─── AVAILABLE RECORDS ───
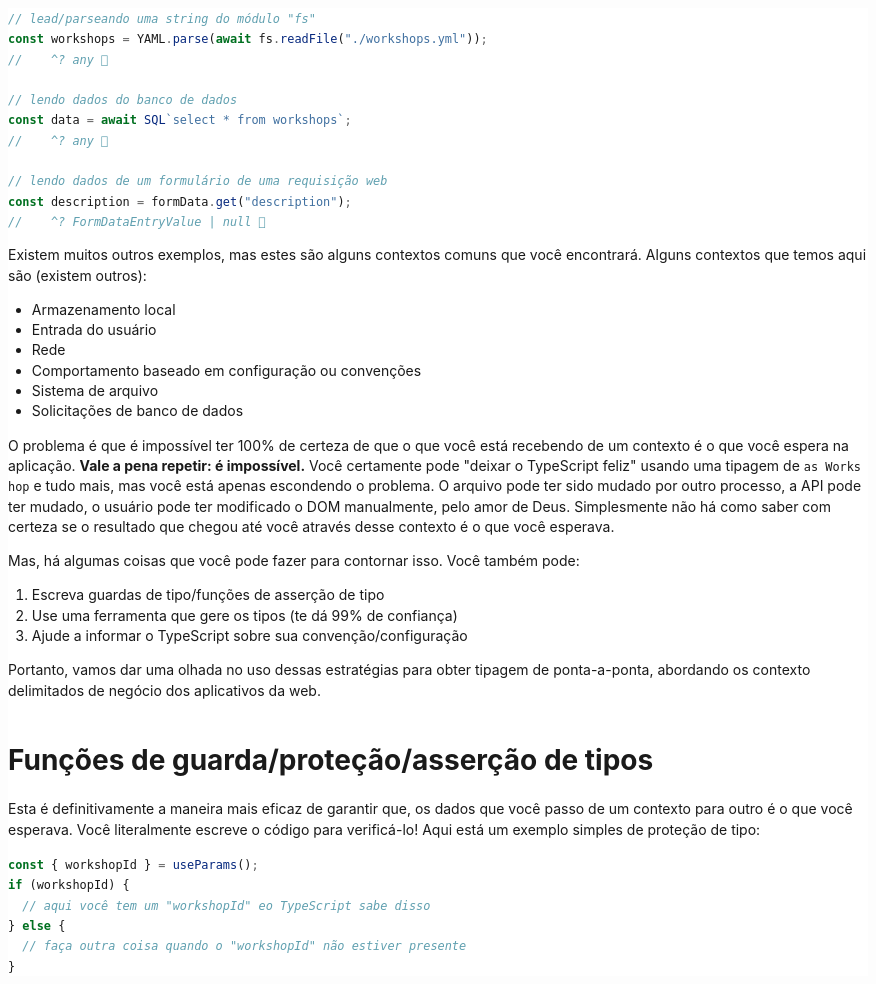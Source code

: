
 ```javascript
// lead/parseando uma string do módulo "fs"
const workshops = YAML.parse(await fs.readFile("./workshops.yml"));
//    ^? any 🤔

// lendo dados do banco de dados
const data = await SQL`select * from workshops`;
//    ^? any 😬

// lendo dados de um formulário de uma requisição web
const description = formData.get("description");
//    ^? FormDataEntryValue | null 🧐
```

Existem muitos outros exemplos, mas estes são alguns contextos comuns que você encontrará. Alguns contextos que temos aqui são (existem outros):

- Armazenamento local
- Entrada do usuário
- Rede
- Comportamento baseado em configuração ou convenções
- Sistema de arquivo
- Solicitações de banco de dados

O problema é que é impossível ter 100% de certeza de que o que você está recebendo de um contexto é o que você espera na aplicação. **Vale a pena repetir: é impossível.** Você certamente pode "deixar o TypeScript feliz" usando uma tipagem de `as Workshop` e tudo mais, mas você está apenas escondendo o problema. O arquivo pode ter sido mudado por outro processo, a API pode ter mudado, o usuário pode ter modificado o DOM manualmente, pelo amor de Deus. Simplesmente não há como saber com certeza se o resultado que chegou até você através desse contexto é o que você esperava.

Mas, há algumas coisas que você pode fazer para contornar isso. Você também pode:

1. Escreva guardas de tipo/funções de asserção de tipo
2. Use uma ferramenta que gere os tipos (te dá 99% de confiança)
3. Ajude a informar o TypeScript sobre sua convenção/configuração

Portanto, vamos dar uma olhada no uso dessas estratégias para obter tipagem de ponta-a-ponta, abordando os contexto delimitados de negócio dos aplicativos da web.

# Funções de guarda/proteção/asserção de tipos

Esta é definitivamente a maneira mais eficaz de garantir que, os dados que você passo de um contexto para outro é o que você esperava. Você literalmente escreve o código para verificá-lo! Aqui está um exemplo simples de proteção de tipo:

```typescript
const { workshopId } = useParams();
if (workshopId) {
  // aqui você tem um "workshopId" eo TypeScript sabe disso
} else {
  // faça outra coisa quando o "workshopId" não estiver presente
}
```
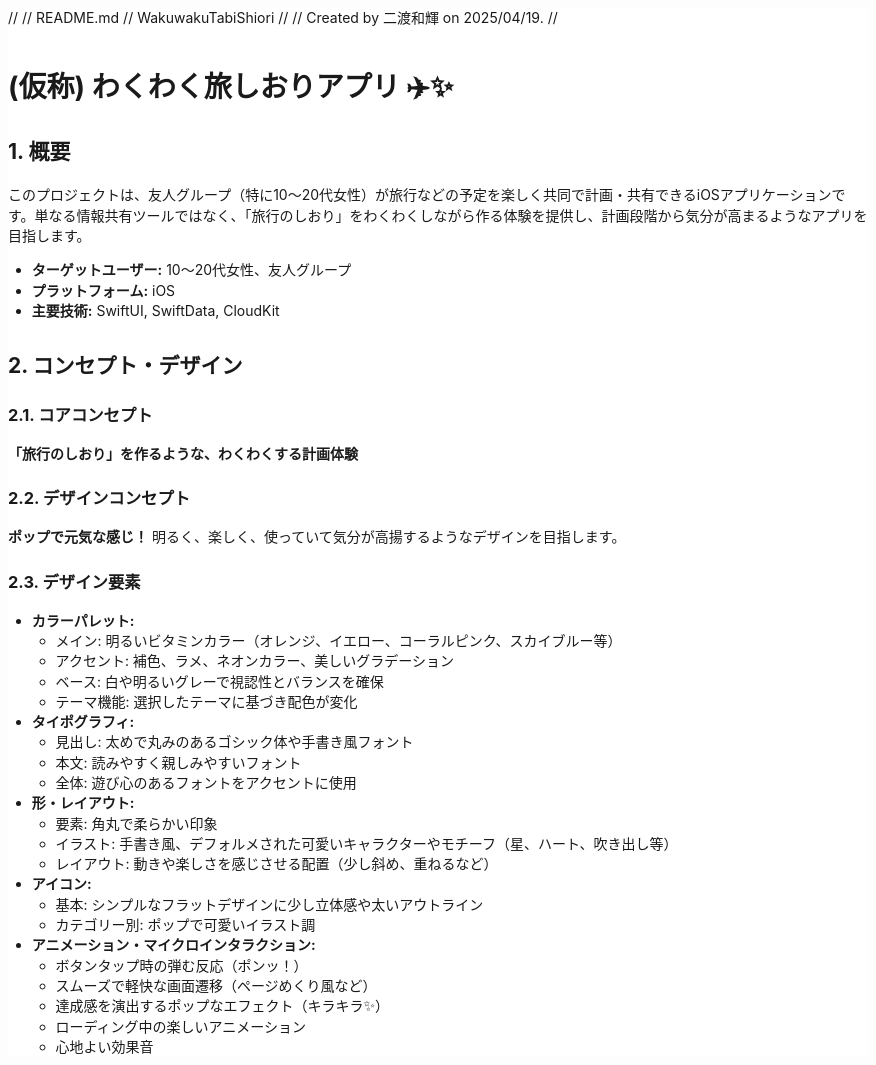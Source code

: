 //
//  README.md
//  WakuwakuTabiShiori
//
//  Created by 二渡和輝 on 2025/04/19.
//

# (仮称) わくわく旅しおりアプリ ✈️✨

## 1. 概要

このプロジェクトは、友人グループ（特に10～20代女性）が旅行などの予定を楽しく共同で計画・共有できるiOSアプリケーションです。単なる情報共有ツールではなく、「旅行のしおり」をわくわくしながら作る体験を提供し、計画段階から気分が高まるようなアプリを目指します。

* **ターゲットユーザー:** 10～20代女性、友人グループ
* **プラットフォーム:** iOS
* **主要技術:** SwiftUI, SwiftData, CloudKit

## 2. コンセプト・デザイン

### 2.1. コアコンセプト

**「旅行のしおり」を作るような、わくわくする計画体験**

### 2.2. デザインコンセプト

**ポップで元気な感じ！**
明るく、楽しく、使っていて気分が高揚するようなデザインを目指します。

### 2.3. デザイン要素

* **カラーパレット:**
  * メイン: 明るいビタミンカラー（オレンジ、イエロー、コーラルピンク、スカイブルー等）
  * アクセント: 補色、ラメ、ネオンカラー、美しいグラデーション
  * ベース: 白や明るいグレーで視認性とバランスを確保
  * テーマ機能: 選択したテーマに基づき配色が変化
* **タイポグラフィ:**
  * 見出し: 太めで丸みのあるゴシック体や手書き風フォント
  * 本文: 読みやすく親しみやすいフォント
  * 全体: 遊び心のあるフォントをアクセントに使用
* **形・レイアウト:**
  * 要素: 角丸で柔らかい印象
  * イラスト: 手書き風、デフォルメされた可愛いキャラクターやモチーフ（星、ハート、吹き出し等）
  * レイアウト: 動きや楽しさを感じさせる配置（少し斜め、重ねるなど）
* **アイコン:**
  * 基本: シンプルなフラットデザインに少し立体感や太いアウトライン
  * カテゴリー別: ポップで可愛いイラスト調
* **アニメーション・マイクロインタラクション:**
  * ボタンタップ時の弾む反応（ポンッ！）
  * スムーズで軽快な画面遷移（ページめくり風など）
  * 達成感を演出するポップなエフェクト（キラキラ✨）
  * ローディング中の楽しいアニメーション
  * 心地よい効果音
───
▸ WORK TO COMPLETE
Since the pictures are not wanted, set down only the rest of each record, exactly as above.

▸ SOLUTION TO THIS TASK
Source code

:
 ```javascript
// lead/parseando uma string do módulo "fs"
const workshops = YAML.parse(await fs.readFile("./workshops.yml"));
//    ^? any 🤔

// lendo dados do banco de dados
const data = await SQL`select * from workshops`;
//    ^? any 😬

// lendo dados de um formulário de uma requisição web
const description = formData.get("description");
//    ^? FormDataEntryValue | null 🧐
```

Existem muitos outros exemplos, mas estes são alguns contextos comuns que você encontrará. Alguns contextos que temos aqui são (existem outros):

- Armazenamento local
- Entrada do usuário
- Rede
- Comportamento baseado em configuração ou convenções
- Sistema de arquivo
- Solicitações de banco de dados

O problema é que é impossível ter 100% de certeza de que o que você está recebendo de um contexto é o que você espera na aplicação. **Vale a pena repetir: é impossível.** Você certamente pode "deixar o TypeScript feliz" usando uma tipagem de `as Workshop` e tudo mais, mas você está apenas escondendo o problema. O arquivo pode ter sido mudado por outro processo, a API pode ter mudado, o usuário pode ter modificado o DOM manualmente, pelo amor de Deus. Simplesmente não há como saber com certeza se o resultado que chegou até você através desse contexto é o que você esperava.

Mas, há algumas coisas que você pode fazer para contornar isso. Você também pode:

1. Escreva guardas de tipo/funções de asserção de tipo
2. Use uma ferramenta que gere os tipos (te dá 99% de confiança)
3. Ajude a informar o TypeScript sobre sua convenção/configuração

Portanto, vamos dar uma olhada no uso dessas estratégias para obter tipagem de ponta-a-ponta, abordando os contexto delimitados de negócio dos aplicativos da web.

# Funções de guarda/proteção/asserção de tipos

Esta é definitivamente a maneira mais eficaz de garantir que, os dados que você passo de um contexto para outro é o que você esperava. Você literalmente escreve o código para verificá-lo! Aqui está um exemplo simples de proteção de tipo:

```typescript
const { workshopId } = useParams();
if (workshopId) {
  // aqui você tem um "workshopId" eo TypeScript sabe disso
} else {
  // faça outra coisa quando o "workshopId" não estiver presente
}
```
Source code

: //
//  README.md
//  WakuwakuTabiShiori
//
//  Created by 二渡和輝 on 2025/04/19.
//

# (仮称) わくわく旅しおりアプリ ✈️✨

## 1. 概要

このプロジェクトは、友人グループ（特に10～20代女性）が旅行などの予定を楽しく共同で計画・共有できるiOSアプリケーションです。単なる情報共有ツールではなく、「旅行のしおり」をわくわくしながら作る体験を提供し、計画段階から気分が高まるようなアプリを目指します。

* **ターゲットユーザー:** 10～20代女性、友人グループ
* **プラットフォーム:** iOS
* **主要技術:** SwiftUI, SwiftData, CloudKit

## 2. コンセプト・デザイン

### 2.1. コアコンセプト

**「旅行のしおり」を作るような、わくわくする計画体験**

### 2.2. デザインコンセプト

**ポップで元気な感じ！**
明るく、楽しく、使っていて気分が高揚するようなデザインを目指します。

### 2.3. デザイン要素

* **カラーパレット:**
  * メイン: 明るいビタミンカラー（オレンジ、イエロー、コーラルピンク、スカイブルー等）
  * アクセント: 補色、ラメ、ネオンカラー、美しいグラデーション
  * ベース: 白や明るいグレーで視認性とバランスを確保
  * テーマ機能: 選択したテーマに基づき配色が変化
* **タイポグラフィ:**
  * 見出し: 太めで丸みのあるゴシック体や手書き風フォント
  * 本文: 読みやすく親しみやすいフォント
  * 全体: 遊び心のあるフォントをアクセントに使用
* **形・レイアウト:**
  * 要素: 角丸で柔らかい印象
  * イラスト: 手書き風、デフォルメされた可愛いキャラクターやモチーフ（星、ハート、吹き出し等）
  * レイアウト: 動きや楽しさを感じさせる配置（少し斜め、重ねるなど）
* **アイコン:**
  * 基本: シンプルなフラットデザインに少し立体感や太いアウトライン
  * カテゴリー別: ポップで可愛いイラスト調
* **アニメーション・マイクロインタラクション:**
  * ボタンタップ時の弾む反応（ポンッ！）
  * スムーズで軽快な画面遷移（ページめくり風など）
  * 達成感を演出するポップなエフェクト（キラキラ✨）
  * ローディング中の楽しいアニメーション
  * 心地よい効果音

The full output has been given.